Alessia’s commitment to feminisms, and to issues related to gender, and sexuality reach beyond academia. She performs acrobatic movement and dance at Lava Studios in Brooklyn, NY, which is a feminist, gender-fluid arts space for individuals of all ages and abilities, committed to community building. She is also a consultant for UN Women’s HeForShe Initiative, for a project that investigates gender bias in cinema. As a graduate fellow, Alessia is interested fostering further dialogue on the impact of media and representation on the forging of a gendered and sexed subjectivity, by including more media and arts-related events and conversations in the IRWGS program. She is eager to create more alliances with activists, artists, philosophers, and communities outside of academia to cultivate reciprocal intellectual and activist enrichment.
Leah Werier
Leah Werier is a fourth year PhD candidate in Art History, who focuses on 20th and 21st century art informed by feminist theory. She has recently completed an IRWGS graduate certificate. Leah has attended IRWGS events since she began studying at Columbia. She has also organized events in Art History with a focus on gender, including the program Works in Progress: Gender Stages // Staging Gender.

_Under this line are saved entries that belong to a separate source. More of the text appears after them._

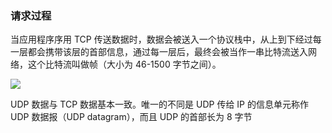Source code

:<!--
 * @Author: 谢树宏
 * @Date: 2022-02-25 15:43:15
 * @LastEditors: 谢树宏
 * @LastEditTime: 2022-02-25 16:04:53
 * @FilePath: /about-study/TCP-IP.md
-->

### 请求过程

当应用程序序用 TCP 传送数据时，数据会被送入一个协议栈中，从上到下经过每一层都会携带该层的首部信息，通过每一层后，最终会被当作一串比特流送入网络，这个比特流叫做帧（大小为 46-1500 字节之间）。

![](https://www.xiesmallxie.cn/20220225155805.png)

UDP 数据与 TCP 数据基本一致。唯一的不同是 UDP 传给 IP 的信息单元称作 UDP 数据报（UDP datagram），而且 UDP 的首部长为 8 字节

For Leah, being involved with IRWGS has been one of the “most enriching experiences for me” as a graduate student. As a graduate fellow, Leah is interested in promoting IRWGS across different departments and growing the IRWGS community. She believes that “it provides a stimulating interdisciplinary meeting space for students and faculty. I look forward to organizing events that focus on the relationship between visual culture and feminist, queer and intersectional theory.” Leah hopes to invite artists to present their work to students and faculty and engage with the academic community at Columbia.
Liz Dolfi
Liz Dolfi, a fourth-year doctoral student in the Religion Department, has a strong background in gender studies. She has a B.A. in Women’s Studies and an M.A. in Religion and Women, Gender, and Sexuality Studies. She has also recently completed her Graduate Certificate in Women’s Studies here at IRWGS and was a TA for Professor Ciolkowski and Professor Jordan-Young’s Intro to Women’s and Gender Studies course this past semester.
Liz says she is “interested in developing workshops on research methods and prospectus writing that address the particular needs of students working across multiple academic disciplines.” She also believes that “making feminist scholars more familiar with the critical language of religious studies is a politically urgent project, and critical studies of religion and secularisms are too frequently neglected in feminist scholarship.” As a Graduate Fellow, Liz hopes to invite to IRWGS guest lecturers who “explicitly engage questions about religion and are able to make these subjects accessible to students from other fields.”
Victoria Wiet
Victoria Wiet, a fourth-year doctoral student in the English and Comparative Literature Department, has been a part of the IRWGS community since she started at Columbia. Last semester she was a TA (with Liz) for Intro to Women’s and Gender Studies, and she has also taught the Gender and Sexuality-themed section of University Writing.
As a graduate fellow, Victoria would like to “promote teaching in affiliation with IRWGS as a building block for teaching in one’s home discipline.” She also looks forward to developing pedagogical workshops and continuing to attend IRWGS events, which she says have provided “surprising points of contact between my work and those working in different disciplines and time periods.”